Closed sandrejev closed 3 months ago
Thanks for looking at both packages. My personal testing matches your observations. I have a few thoughts:
1) lightgbm
isn't a random forest library by default. Yes, it has random forest capabilities, but it suffers from 1 fatal flaw. It does not use resampling (bagging). This results in worse performance from lightgbm
random forests than ranger
random forests.
2) lightgbm
isn't necessarily faster. lightgbm is extremely fast, but because of the way it is set up, it parallelizes the column search for optimal splits, instead of parallelizing the tree building. Ranger parallelizes the tree building, which results in less cpu idle time.
3) sklearn
random forests take up a TON of memory. This package originally used sklearn
random forests, but I eventually had to switch because they were too slow and memory intensive.
Overall miceRanger gives better performance, and I think it's faster. If you want to speed up performance, try feeding different parameters to ranger
through the dots, such as subsample fraction and mtry. You can also decrease the max_depth to make it much faster.

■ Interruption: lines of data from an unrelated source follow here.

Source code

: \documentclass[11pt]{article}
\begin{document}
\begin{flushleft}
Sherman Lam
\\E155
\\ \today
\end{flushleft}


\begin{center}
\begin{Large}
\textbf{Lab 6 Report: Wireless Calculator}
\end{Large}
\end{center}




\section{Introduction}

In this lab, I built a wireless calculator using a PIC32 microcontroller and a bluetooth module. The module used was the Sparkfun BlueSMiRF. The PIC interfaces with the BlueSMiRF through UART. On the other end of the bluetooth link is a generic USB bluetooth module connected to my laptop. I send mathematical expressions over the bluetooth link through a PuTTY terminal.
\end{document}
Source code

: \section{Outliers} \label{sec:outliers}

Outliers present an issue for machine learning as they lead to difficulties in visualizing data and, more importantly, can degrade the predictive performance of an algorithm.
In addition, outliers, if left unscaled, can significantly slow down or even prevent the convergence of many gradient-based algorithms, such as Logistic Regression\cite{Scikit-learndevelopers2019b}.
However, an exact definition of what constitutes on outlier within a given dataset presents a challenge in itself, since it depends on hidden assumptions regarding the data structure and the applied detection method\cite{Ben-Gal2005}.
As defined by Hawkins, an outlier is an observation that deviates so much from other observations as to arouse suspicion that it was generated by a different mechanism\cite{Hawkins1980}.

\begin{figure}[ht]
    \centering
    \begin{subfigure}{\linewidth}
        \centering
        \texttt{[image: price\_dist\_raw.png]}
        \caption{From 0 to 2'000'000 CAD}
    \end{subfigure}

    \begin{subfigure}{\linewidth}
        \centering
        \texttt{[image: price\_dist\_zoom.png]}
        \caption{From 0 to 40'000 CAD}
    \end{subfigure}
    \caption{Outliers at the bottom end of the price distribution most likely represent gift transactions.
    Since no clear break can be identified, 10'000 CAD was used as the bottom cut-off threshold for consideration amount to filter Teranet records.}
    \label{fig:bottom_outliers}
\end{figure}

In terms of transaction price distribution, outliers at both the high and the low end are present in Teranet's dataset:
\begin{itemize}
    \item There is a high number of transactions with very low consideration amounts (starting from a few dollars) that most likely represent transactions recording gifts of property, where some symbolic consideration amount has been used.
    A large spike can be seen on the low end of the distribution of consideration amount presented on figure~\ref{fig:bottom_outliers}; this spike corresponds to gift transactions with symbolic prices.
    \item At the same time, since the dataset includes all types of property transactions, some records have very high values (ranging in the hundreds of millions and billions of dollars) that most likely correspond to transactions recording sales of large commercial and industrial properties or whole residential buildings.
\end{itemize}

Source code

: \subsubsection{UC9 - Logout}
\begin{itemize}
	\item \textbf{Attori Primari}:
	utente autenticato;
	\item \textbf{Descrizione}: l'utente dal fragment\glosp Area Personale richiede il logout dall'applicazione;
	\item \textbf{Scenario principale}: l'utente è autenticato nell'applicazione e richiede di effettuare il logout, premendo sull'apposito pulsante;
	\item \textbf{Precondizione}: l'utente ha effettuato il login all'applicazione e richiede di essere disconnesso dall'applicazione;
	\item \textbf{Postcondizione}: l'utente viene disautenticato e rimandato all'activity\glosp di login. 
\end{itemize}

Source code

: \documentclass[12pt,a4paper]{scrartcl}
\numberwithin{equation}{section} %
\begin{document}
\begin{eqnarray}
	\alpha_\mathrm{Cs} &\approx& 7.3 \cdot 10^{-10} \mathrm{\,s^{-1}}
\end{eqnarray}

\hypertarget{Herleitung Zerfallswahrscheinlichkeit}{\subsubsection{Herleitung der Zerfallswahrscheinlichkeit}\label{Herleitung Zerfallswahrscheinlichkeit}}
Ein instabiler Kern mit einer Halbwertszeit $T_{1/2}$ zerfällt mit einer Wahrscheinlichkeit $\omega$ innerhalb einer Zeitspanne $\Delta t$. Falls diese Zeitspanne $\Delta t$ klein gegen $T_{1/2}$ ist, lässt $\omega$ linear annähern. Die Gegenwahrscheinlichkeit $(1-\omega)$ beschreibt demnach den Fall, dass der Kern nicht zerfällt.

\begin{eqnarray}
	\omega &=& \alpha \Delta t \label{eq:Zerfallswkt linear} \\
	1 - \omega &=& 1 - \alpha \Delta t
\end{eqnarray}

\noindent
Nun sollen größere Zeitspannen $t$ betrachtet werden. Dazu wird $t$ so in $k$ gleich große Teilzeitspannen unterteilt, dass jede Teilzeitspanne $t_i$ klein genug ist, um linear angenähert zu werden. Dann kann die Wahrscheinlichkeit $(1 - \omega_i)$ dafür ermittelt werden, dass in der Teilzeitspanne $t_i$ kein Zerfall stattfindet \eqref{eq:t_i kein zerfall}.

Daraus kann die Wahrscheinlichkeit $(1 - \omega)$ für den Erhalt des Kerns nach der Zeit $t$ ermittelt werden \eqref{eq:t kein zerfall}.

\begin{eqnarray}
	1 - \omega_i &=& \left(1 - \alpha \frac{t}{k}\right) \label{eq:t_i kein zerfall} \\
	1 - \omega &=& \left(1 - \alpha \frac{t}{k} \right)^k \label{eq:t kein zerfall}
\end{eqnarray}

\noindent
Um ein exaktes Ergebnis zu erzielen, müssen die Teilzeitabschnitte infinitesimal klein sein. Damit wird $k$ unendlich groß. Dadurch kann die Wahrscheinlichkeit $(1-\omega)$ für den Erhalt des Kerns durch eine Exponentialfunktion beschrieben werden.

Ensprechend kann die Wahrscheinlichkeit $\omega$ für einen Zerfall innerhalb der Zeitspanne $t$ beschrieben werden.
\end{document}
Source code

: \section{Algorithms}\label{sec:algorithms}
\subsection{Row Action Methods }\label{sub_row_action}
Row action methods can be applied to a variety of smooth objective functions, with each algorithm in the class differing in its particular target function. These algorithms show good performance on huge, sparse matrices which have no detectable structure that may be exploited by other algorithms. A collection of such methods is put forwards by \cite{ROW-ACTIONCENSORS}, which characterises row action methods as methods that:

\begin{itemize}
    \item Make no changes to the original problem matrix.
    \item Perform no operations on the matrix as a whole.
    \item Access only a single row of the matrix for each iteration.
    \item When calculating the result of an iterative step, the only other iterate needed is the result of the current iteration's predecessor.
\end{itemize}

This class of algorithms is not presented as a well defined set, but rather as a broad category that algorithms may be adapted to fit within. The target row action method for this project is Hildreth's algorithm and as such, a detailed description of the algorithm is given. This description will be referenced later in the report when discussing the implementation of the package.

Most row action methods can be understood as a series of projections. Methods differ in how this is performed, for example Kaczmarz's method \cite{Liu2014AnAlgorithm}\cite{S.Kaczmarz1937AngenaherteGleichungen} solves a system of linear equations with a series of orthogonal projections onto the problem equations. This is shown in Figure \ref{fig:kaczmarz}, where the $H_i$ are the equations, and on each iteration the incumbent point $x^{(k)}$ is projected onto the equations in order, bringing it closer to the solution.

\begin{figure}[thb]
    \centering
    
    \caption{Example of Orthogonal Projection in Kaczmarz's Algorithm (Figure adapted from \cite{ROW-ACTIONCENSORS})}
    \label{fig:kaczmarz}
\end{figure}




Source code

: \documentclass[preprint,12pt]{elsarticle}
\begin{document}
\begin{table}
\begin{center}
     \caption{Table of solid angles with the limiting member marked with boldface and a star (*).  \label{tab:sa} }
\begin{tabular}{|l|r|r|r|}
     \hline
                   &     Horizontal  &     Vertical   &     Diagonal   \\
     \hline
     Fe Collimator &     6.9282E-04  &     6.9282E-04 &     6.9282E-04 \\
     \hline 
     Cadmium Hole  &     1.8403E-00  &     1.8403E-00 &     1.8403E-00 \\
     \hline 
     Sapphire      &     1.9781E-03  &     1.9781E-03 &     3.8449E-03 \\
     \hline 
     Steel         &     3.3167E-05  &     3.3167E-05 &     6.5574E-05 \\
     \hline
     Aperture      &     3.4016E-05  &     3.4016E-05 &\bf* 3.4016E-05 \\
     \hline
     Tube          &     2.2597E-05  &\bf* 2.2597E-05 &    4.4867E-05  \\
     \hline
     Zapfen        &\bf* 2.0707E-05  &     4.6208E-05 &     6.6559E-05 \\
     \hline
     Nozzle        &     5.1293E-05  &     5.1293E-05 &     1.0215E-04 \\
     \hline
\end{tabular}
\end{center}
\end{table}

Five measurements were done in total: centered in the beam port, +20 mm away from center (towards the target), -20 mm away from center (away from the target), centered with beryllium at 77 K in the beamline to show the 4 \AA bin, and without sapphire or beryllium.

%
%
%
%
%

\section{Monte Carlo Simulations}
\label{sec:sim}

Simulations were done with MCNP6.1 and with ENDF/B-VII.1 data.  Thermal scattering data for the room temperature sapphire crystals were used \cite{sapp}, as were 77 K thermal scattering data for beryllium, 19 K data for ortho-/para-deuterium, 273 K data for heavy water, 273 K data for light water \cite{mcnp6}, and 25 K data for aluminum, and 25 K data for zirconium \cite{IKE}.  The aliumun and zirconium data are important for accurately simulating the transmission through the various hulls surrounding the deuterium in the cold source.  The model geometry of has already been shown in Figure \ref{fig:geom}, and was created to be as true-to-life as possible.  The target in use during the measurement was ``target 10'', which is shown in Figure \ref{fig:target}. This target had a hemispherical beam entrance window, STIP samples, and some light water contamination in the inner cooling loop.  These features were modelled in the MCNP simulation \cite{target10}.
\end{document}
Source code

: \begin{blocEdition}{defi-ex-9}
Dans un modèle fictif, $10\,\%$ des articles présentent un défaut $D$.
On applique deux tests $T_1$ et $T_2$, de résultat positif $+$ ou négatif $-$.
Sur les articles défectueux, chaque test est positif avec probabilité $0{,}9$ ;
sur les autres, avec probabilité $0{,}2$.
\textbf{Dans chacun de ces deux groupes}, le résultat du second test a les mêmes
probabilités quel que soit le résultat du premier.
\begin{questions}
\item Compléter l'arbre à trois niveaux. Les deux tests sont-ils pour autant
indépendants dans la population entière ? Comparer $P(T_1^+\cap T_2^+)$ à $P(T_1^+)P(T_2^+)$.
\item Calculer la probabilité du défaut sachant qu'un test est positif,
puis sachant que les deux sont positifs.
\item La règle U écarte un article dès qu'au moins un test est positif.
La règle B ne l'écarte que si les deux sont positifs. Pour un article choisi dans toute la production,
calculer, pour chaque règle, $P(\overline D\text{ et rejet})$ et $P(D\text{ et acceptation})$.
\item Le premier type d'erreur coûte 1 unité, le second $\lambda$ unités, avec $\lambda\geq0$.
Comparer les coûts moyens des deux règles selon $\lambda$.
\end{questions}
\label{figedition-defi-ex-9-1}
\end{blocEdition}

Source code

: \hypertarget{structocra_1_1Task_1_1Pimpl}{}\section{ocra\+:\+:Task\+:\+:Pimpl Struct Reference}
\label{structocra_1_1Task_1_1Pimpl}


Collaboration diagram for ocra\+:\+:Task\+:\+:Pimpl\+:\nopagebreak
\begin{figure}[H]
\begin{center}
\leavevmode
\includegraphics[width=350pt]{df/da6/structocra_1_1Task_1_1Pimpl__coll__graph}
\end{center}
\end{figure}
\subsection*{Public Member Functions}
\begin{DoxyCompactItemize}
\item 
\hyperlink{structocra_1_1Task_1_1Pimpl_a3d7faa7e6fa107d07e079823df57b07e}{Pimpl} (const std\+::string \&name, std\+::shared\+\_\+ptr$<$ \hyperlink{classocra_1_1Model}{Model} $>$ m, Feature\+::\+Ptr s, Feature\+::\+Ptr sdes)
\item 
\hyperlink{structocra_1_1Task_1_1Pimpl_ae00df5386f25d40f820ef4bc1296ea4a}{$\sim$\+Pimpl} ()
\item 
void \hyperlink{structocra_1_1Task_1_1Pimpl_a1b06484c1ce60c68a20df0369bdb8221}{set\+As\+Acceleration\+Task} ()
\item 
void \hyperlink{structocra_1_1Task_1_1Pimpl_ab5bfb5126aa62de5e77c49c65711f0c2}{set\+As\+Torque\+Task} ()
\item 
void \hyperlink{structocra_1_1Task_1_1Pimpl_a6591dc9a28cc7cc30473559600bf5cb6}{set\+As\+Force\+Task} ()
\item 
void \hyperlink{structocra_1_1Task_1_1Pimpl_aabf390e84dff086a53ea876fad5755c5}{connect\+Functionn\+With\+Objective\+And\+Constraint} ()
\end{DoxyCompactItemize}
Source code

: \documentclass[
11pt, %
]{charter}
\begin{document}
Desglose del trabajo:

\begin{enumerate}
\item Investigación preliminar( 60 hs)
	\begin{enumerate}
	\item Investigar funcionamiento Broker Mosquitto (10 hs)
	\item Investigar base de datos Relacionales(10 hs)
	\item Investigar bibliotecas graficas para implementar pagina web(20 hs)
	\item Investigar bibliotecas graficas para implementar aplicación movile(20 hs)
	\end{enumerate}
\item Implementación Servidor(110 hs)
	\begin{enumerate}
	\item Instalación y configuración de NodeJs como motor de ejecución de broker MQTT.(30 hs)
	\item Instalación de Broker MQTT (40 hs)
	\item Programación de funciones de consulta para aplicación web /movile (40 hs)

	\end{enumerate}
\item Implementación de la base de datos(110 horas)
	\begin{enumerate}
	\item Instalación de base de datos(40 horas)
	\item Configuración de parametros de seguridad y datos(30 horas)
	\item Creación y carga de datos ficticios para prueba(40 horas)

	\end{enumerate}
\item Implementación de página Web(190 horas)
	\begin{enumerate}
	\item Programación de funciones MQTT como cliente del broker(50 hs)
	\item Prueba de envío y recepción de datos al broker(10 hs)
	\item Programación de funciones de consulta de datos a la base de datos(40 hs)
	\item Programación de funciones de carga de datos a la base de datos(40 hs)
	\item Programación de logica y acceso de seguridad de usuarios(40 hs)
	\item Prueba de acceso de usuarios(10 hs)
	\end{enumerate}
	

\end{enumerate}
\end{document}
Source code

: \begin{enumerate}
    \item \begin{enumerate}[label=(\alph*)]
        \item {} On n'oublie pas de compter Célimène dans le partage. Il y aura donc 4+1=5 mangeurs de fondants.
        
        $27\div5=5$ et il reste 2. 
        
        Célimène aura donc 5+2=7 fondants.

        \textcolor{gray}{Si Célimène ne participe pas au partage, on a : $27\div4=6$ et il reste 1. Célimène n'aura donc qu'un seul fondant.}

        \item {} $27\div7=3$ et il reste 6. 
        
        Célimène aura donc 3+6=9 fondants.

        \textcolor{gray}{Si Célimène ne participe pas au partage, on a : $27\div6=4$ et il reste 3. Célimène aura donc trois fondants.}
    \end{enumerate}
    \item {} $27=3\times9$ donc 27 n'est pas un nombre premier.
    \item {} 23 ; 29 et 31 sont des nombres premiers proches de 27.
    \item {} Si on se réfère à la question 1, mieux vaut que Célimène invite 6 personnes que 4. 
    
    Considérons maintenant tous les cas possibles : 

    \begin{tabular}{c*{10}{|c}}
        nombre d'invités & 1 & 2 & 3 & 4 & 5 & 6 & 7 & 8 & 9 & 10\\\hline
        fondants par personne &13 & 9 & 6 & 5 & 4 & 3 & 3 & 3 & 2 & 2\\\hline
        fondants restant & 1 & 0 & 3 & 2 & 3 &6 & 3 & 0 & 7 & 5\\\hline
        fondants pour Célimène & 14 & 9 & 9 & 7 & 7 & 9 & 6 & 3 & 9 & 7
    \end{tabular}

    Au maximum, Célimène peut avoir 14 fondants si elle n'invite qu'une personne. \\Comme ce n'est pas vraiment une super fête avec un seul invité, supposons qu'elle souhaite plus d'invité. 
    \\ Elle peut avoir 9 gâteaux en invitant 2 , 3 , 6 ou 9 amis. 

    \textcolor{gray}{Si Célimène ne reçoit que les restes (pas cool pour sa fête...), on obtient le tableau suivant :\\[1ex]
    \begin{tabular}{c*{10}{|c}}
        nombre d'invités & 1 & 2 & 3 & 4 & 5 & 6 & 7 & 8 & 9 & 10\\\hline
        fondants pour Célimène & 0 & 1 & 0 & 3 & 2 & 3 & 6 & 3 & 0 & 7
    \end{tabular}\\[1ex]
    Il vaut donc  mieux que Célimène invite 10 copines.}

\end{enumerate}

Hi, first of all great package, both miceRanger and miceForest, congratulations! I am imputing large dataset 25000x6000 of proteomic data. miceRanger gives the best performance and it is also much faster than many other algorithms, but I want to speed up the process as this will be a pipeline with more datasets to come. Right now I am using miceRanger in R but I was wondering whether miecForest is faster (for whatever reason). Have you ever compared the two?